Full-blown war zones aside, Guatemala, Honduras and El Salvador are three of the most violent countries in the world, with all credit due to street gangs, drug cartels and drugs, according to a report by InSight Crime. Gangs, as so many Americans have either seen on TV or actually lived through themselves, kill for wearing the wrong color, crossing imaginary territory lines or failing to make extortion payments. Violence in these parts, particularly in El Salvador, is intensifying. August 2015 was the deadliest month for the country since the end of a bloody civil war in 1992. And these problems show no sign of going away, “so the people want to leave,” says Hector Monterroso, an Episcopalian bishop from Guatemala who works with migrants in Costa Rica. “They are going to go to the closest place where there is another possibility.”

Guatemala, Honduras and El Salvador are three of the most violent countries in the world, with all credit due to street gangs, drug cartels and drugs Armando de Paz, a lawyer for human-rights group Cristosal, which works with internal refugees in El Salvador, agrees. He points to people who don’t have the resources or opportunity to go to the U.S., “or they see that it’s very difficult, or they already tried and failed.” So, he says, they migrate to Nicaragua, Panama or Costa Rica, “because it’s easier to get there.”

There are nearly 60 million refugees and internally displaced people worldwide.

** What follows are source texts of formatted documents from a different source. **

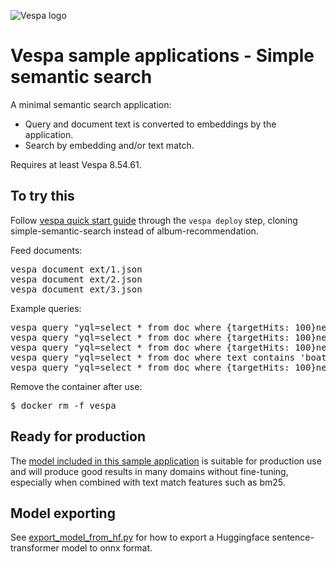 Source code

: <!-- Copyright Yahoo. Licensed under the terms of the Apache 2.0 license. See LICENSE in the project root. -->

![Vespa logo](https://vespa.ai/assets/vespa-logo-color.png)

# Vespa sample applications - Simple semantic search

A minimal semantic search application: 
- Query and document text is converted to embeddings by the application. 
- Search by embedding and/or text match.

<p data-test="run-macro init-deploy simple-semantic-search">
Requires at least Vespa 8.54.61.
</p>


## To try this

Follow
[vespa quick start guide](https://docs.vespa.ai/en/vespa-quick-start.html)
through the <code>vespa deploy</code> step, cloning simple-semantic-search instead of album-recommendation.

Feed documents:
<pre data-test="exec">
vespa document ext/1.json
vespa document ext/2.json
vespa document ext/3.json
</pre>

Example queries:
<pre data-test="exec" data-test-assert-contains="id:doc:doc::1">
vespa query "yql=select * from doc where {targetHits: 100}nearestNeighbor(embedding, e)" "input.query(e)=embed(space contains many suns)"
vespa query "yql=select * from doc where {targetHits: 100}nearestNeighbor(embedding, e)" "input.query(e)=embed(shipping stuff over the sea)"
vespa query "yql=select * from doc where {targetHits: 100}nearestNeighbor(embedding, e)" "input.query(e)=embed(exchanging information by sound)"
vespa query "yql=select * from doc where text contains 'boat'"
vespa query "yql=select * from doc where {targetHits: 100}nearestNeighbor(embedding, e) AND text contains 'boat'" "input.query(e)=embed(exchanging information by sound)"
</pre>

Remove the container after use:
<pre data-test="exec">
$ docker rm -f vespa
</pre>

## Ready for production

The [model included in this sample application](https://huggingface.co/sentence-transformers/all-MiniLM-L6-v2)
is suitable for production use and will produce good results in many domains without fine-tuning,
especially when combined with text match features such as bm25.

## Model exporting
See [export_model_from_hf.py](export_model_from_hf.py) for how to export a Huggingface sentence-transformer model to onnx format.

Many flee armed conflicts or repressive regimes, such as the much publicized civil war in Syria. The Northern Triangle, on the other hand, has experienced a distinct type of pervasive social violence, which can be just as deadly as traditional conflicts, according to Cantor. And it’s different from other parts of Central America, which do not experience the same level of violence caused by organized crime. Costa Rica and Panama have accepted Colombian refugees for decades and thus have more institutional capacity to address asylum claims. However, in the long term, the delegation wants to improve security and the social conditions that lead to migration from the Northern Triangle.

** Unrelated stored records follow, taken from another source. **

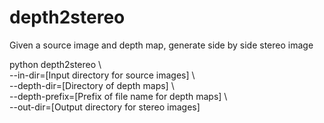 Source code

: # depth2stereo
Given a source image and depth map, generate side by side stereo image 

python depth2stereo \  
--in-dir=[Input directory for source images] \  
--depth-dir=[Directory of depth maps] \  
--depth-prefix=[Prefix of file name for depth maps] \  
--out-dir=[Output directory for stereo images]  
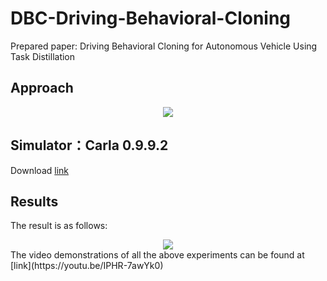 # DBC-Driving-Behavioral-Cloning

Prepared paper: Driving Behavioral Cloning for Autonomous Vehicle Using Task Distillation

## Approach
<div align=center><img src="img/framework.jpg"></div>


## Simulator：Carla 0.9.9.2
Download [link](https://github.com/carla-simulator/carla)

## Results
The result is as follows:
<div align=center><img src="img/example-res.jpg"></div>
The video demonstrations of all the above experiments can be found at [link](https://youtu.be/IPHR-7awYk0)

Monterroso recently attended a conference in San Salvador where Central American religious and human-rights leaders and ombudsmen met to discuss solutions to propel the region toward an effective long-term remedy. Just a few blocks from their meeting place stands a statue of Archbishop Oscar Romero, a martyr who fought for social justice in El Salvador until his assassination in 1980. The religious community has led Central America in political activism as far back as the Sanctuary Movement of the 1980s, when churches offered refuge to citizens fleeing brutal civil wars. And while much of the Western world, at least on a governmental level, has distanced itself dramatically from religion, here it might be — pardon the pun — salvation. The countries that receive migrants will eventually reach a point where they can’t receive any more, says Monterroso, “so it’s important that we all learn from each other and collaborate.”

To be sure, the trend of refugees here avoiding the U.S. is still small in terms of numbers. The majority of the Northern Triangle’s migrants continue to make the perilous journey to the U.S., where about 1 in 5 Salvadorans, 1 in 15 Guatemalans and 1 in 15 Hondurans reside.

Meanwhile, Luna plans on setting down roots in Costa Rica despite her status as an undocumented immigrant. She recommends Salvadorans consider migrating to other Central American nations. “You can enter without a visa and it’s much cheaper,” Luna says. “Come here instead of the U.S.”